- Student loans: On October 16th, the CFPB’s Student Loan Ombudsman published its 2014 annual report, the third such report pursuant to the Dodd-Frank Act. The report covers the approximately 5,300 private student loan complaints and approximately 2,700 debt collection complaints relating to student loan debt that the CFPB received between October 1, 2013, and September 30, 2014. The 5,300 private student loan complaints represent an increase of 38% from the year prior. The CFPB concluded that many student loan borrowers “are still struggling to repay the loans they borrowed during…the years leading up to the financial crisis”; that many borrowers “sought to negotiate a modified repayment plan during a period of financial distress but [that] lenders and servicers provided no options, leading the borrower to default”; and that “consumers continue to encounter limited or no flexibility when seeking help from their lender or servicer.” The report concludes with the following recommendations:
- Determine whether changes to the Bankruptcy Code might motivate lenders to constructively work with borrowers to modify loan terms;
- Determine whether lenders and servicers provide adequate and timely disclosures to borrowers about repayment options, particularly in times of financial hardship; and
- Assess the impact of the tax treatment of principal forgiveness on loan modification activity.

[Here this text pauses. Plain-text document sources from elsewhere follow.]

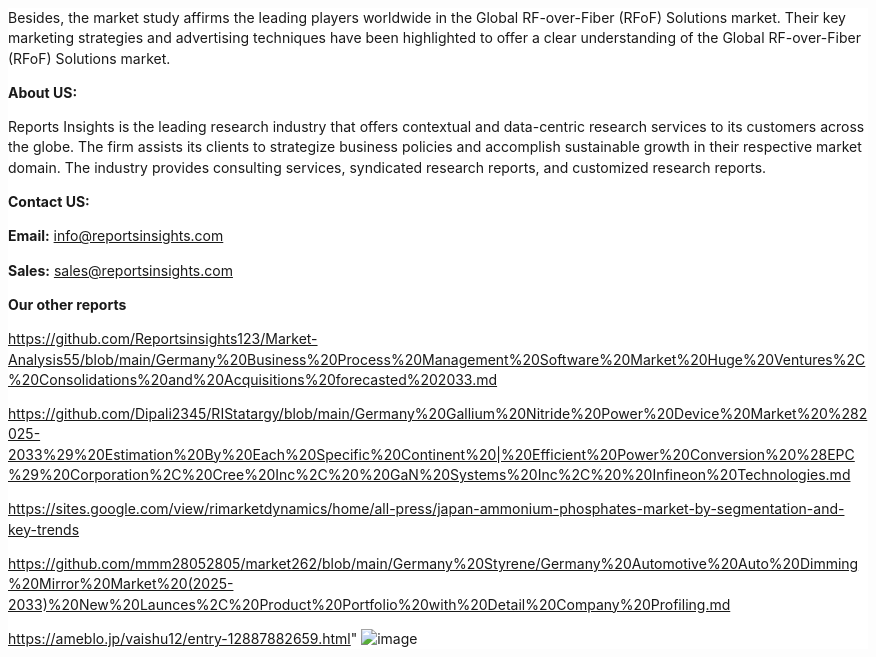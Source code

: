 Besides, the market study affirms the leading players worldwide in the Global RF-over-Fiber (RFoF) Solutions market. Their key marketing strategies and advertising techniques have been highlighted to offer a clear understanding of the Global RF-over-Fiber (RFoF) Solutions market.

<strong><strong>About US</strong>:</strong>

Reports Insights is the leading research industry that offers contextual and data-centric research services to its customers across the globe. The firm assists its clients to strategize business policies and accomplish sustainable growth in their respective market domain. The industry provides consulting services, syndicated research reports, and customized research reports.

<strong>Contact US:</strong>

<p class=><b>Email:</b> <a href=mailto:info@reportsinsights.com>info@reportsinsights.com</a></p>
<p class=><b>Sales:</b> <a href=mailto:sales@reportsinsights.com>sales@reportsinsights.com</a></p>

<strong>Our other reports</strong>

<a href=https://github.com/Reportsinsights123/Market-Analysis55/blob/main/Germany%20Business%20Process%20Management%20Software%20Market%20Huge%20Ventures%2C%20Consolidations%20and%20Acquisitions%20forecasted%202033.md>https://github.com/Reportsinsights123/Market-Analysis55/blob/main/Germany%20Business%20Process%20Management%20Software%20Market%20Huge%20Ventures%2C%20Consolidations%20and%20Acquisitions%20forecasted%202033.md</a>

<a href=https://github.com/Dipali2345/RIStatargy/blob/main/Germany%20Gallium%20Nitride%20Power%20Device%20Market%20%282025-2033%29%20Estimation%20By%20Each%20Specific%20Continent%20|%20Efficient%20Power%20Conversion%20%28EPC%29%20Corporation%2C%20Cree%20Inc%2C%20%20GaN%20Systems%20Inc%2C%20%20Infineon%20Technologies.md>https://github.com/Dipali2345/RIStatargy/blob/main/Germany%20Gallium%20Nitride%20Power%20Device%20Market%20%282025-2033%29%20Estimation%20By%20Each%20Specific%20Continent%20|%20Efficient%20Power%20Conversion%20%28EPC%29%20Corporation%2C%20Cree%20Inc%2C%20%20GaN%20Systems%20Inc%2C%20%20Infineon%20Technologies.md</a>

<a href=https://sites.google.com/view/rimarketdynamics/home/all-press/japan-ammonium-phosphates-market-by-segmentation-and-key-trends>https://sites.google.com/view/rimarketdynamics/home/all-press/japan-ammonium-phosphates-market-by-segmentation-and-key-trends</a>

<a href=https://github.com/mmm28052805/market262/blob/main/Germany%20Styrene/Germany%20Automotive%20Auto%20Dimming%20Mirror%20Market%20(2025-2033)%20New%20Launces%2C%20Product%20Portfolio%20with%20Detail%20Company%20Profiling.md>https://github.com/mmm28052805/market262/blob/main/Germany%20Styrene/Germany%20Automotive%20Auto%20Dimming%20Mirror%20Market%20(2025-2033)%20New%20Launces%2C%20Product%20Portfolio%20with%20Detail%20Company%20Profiling.md</a>

<a href=https://ameblo.jp/vaishu12/entry-12887882659.html>https://ameblo.jp/vaishu12/entry-12887882659.html</a>"
![image](https://github.com/user-attachments/assets/298b7ae4-6a1f-41eb-a45d-864fd2622b2c)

The CFPB concurrently published a sample letter for distressed borrowers to offer a lender or servicer an alternative payment plan that could help the borrower minimize the risk of default.
- No-Action Letters: On October 16th, the CFPB published in the Federal Register (79 FR 62118) a notice of proposed policy and proposed information collection that would allow the CFPB to issue to financial product and service providers a “No-Action Letter.” Such a letter would inform the provider that CFPB staff will not recommend supervisory or enforcement action with respect to certain new products that may benefit consumers. The CFPB stated in a press release that it intends to “create a process to reduce the regulatory uncertainty that may exist for certain emerging products or services which stand to benefit consumers.” The CFPB added that a “No-Action Letter” would be revocable, may be limited in some way, and would not constitute a waiver, exemption, or official interpretation. Requestors would have to submit a formal application and demonstrate that the product promises significant consumer benefit but that regulatory uncertainty around the product or service not only exists but also interferes with the development of the product. The CFPB will accept public comments on the proposed policy and proposed information collection through December 15th.
- Know Before You Owe: On October 10th, the CFPB published a proposed rule, to be published in the Federal Register, that would modify and make technical amendments to its TILA-RESPA Integrated Disclosure Rule, otherwise known as “Know Before You Owe.” The proposed rule would allow creditors to provide a consumer with a revised Loan Estimate the day after a consumer locks in a floating interest rate, rather than on the same day. “After considering feedback from stakeholders on this requirement,” the CFPB stated in a press release, “we think that such a short turnaround may be challenging for creditors that currently allow consumers to lock interest rates late in the day or after business hours.” The rule would also add a space on the Loan Estimate form for creditors to include a notice regarding estimate changes for construction loans expected to take more than 60 days to settle. The CFPB will accept public comments on its proposed rule through November 10th. The TILA-RESPA rule is scheduled to go into effect on August 1, 2015.
- Information collection: On October 9th, ACA International (“ACA”) submitted comments to the CFPB regarding its proposed “generic information collection plan” of consumer credit market information and household financial decision-making information (79 FR 53422) (previously reported). ACA argued that the CFPB’s request and supporting statement is “vague,” and yet suggests that it intends, according to ACA, “to collect data that will undoubtedly raise substantive or policy issues, regardless of how the [CFPB] claims the data will ultimately be used (or not used).” Further, ACA argued that generic clearances from the Office of Management and Budget for information collection are typically reserved for “benign” collection such as for customer satisfaction surveys and focus group testing. ACA concluded, “While the [CFPB] might find obtaining generic clearance to be more convenient and efficient, the request under review simply does not merit this streamlined process which will improperly deprive stakeholders of important opportunities to meaningfully participate.”
- Economic Rights: On October 10th, CFPB Director Richard Cordray delivered a prepared lecture at Michigan State University on “Economic Rights as Human Rights.” Cordray added the 40th anniversary of the Equal Credit Opportunity Act to the University’s commemoration of the 60th anniversary of the Supreme Court’s decision in Brown v. Board and the 50th anniversary of the Civil Rights Act. Cordray argued that economic rights are as important as political and legal rights, and discussed the CFPB’s efforts to uphold those rights, especially for disadvantaged consumers. “As we look back over our country’s history,” he stated, “we can observe a prolonged struggle to give meaning to the central principle that all are created equal and all should be treated fairly. We continue to hold to that principle today.”